Narcotics for Man's Soul, Part 2


In an article written last year for her Small Business Trends weblog, Anita Campbell charted the steady growth of Halloween-themed superstores in the United States. The most salient statistic she cited was this one from the National Retail Federation: U.S. Halloween sales in 2004 totaled $3.12 billion. That figure was expected to rise 5.4% this year to $3.29 billion. Various surveys report that 50-60% of Americans celebrate Halloween every year. Over the last decade, Halloween has expanded the holiday shopping window so that Christmas, once known as a religious holiday, is now mostly the culmination of two months of hyper-aggressive retail marketing and unchecked consumer spending.

Halloween's fast-rising popularity in the U.S. (and the U.K.*) clearly reflects the cultural trends toward religious/spiritual pluralism, moral equivalency, and the erosion of absolute truth. The occult origins of Halloween are generally well-known to Christians if not always taken seriously. Halloween's speciality — desensitizing children and adolescents to the morbid and grotesque — should be a particular source of consternation for believers.

In spite of all this, Europe — whose descent into the spiritual dark ages predates America's — is still not entirely taken with Halloween. While some of that is due to Europe's ingrained resistance to American cultural exports, the contrast highlights America's unrivaled material wealth. The lusts of the eyes wield a greater sphere of influence than the occult. Ghosts and goblins rather rely on the worship of the modern-day idols of consumer culture. Worldliness opens men up to spiritual attack and can lead them down the road to the occult.

When the occult is co-opted by consumerism (Halloween, Harry Potter), it flies under the radar. The occult appeals to overt spiritual rebellion. The consumer culture, on the other hand, subtly and gradually takes our eyes off of Christ's Lordship and God's Word. Spotting the dangers of materialism can be tricky because it's usually not about the thing itself, but our orientation to that thing.
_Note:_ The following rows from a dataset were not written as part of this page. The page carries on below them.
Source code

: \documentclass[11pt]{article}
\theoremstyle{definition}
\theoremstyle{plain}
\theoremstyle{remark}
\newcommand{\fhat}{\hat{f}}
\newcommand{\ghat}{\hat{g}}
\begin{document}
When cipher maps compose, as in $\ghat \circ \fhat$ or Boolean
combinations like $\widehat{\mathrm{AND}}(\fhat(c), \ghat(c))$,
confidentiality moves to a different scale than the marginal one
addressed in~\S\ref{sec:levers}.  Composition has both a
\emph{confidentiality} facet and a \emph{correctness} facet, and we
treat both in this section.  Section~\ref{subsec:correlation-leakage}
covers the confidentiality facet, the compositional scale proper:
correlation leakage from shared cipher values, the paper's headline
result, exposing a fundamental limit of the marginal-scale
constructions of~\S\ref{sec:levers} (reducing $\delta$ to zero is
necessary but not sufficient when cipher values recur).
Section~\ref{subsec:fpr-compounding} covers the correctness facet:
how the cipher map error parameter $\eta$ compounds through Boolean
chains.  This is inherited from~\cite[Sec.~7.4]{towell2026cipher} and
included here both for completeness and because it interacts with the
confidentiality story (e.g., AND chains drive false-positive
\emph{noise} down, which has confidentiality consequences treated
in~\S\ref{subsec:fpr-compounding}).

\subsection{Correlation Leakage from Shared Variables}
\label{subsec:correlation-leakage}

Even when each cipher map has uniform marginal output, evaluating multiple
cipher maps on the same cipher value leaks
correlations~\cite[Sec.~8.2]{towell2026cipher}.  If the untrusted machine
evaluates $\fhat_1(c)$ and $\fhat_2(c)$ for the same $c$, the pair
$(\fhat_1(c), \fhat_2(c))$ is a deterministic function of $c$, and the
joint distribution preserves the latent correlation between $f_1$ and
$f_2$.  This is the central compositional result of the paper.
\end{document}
Material comforts have created an insatiable appetite for constant entertainment and the acquisition of newer and "better" things, and Halloween is yet another link in that chain. It's a chain that's squeezing the truth out of American churches. (See the many frightful examples at Ingrid Schlueter's Slice of Laodicea.)

Jesus said, "It is easier for a camel to go through the eye of a needle than for a rich man to enter the kingdom of God." (Mark 10:25) A little perspective: America is the richest nation in the history of the world.

*One columnist for London's Independent laments the Halloween craze.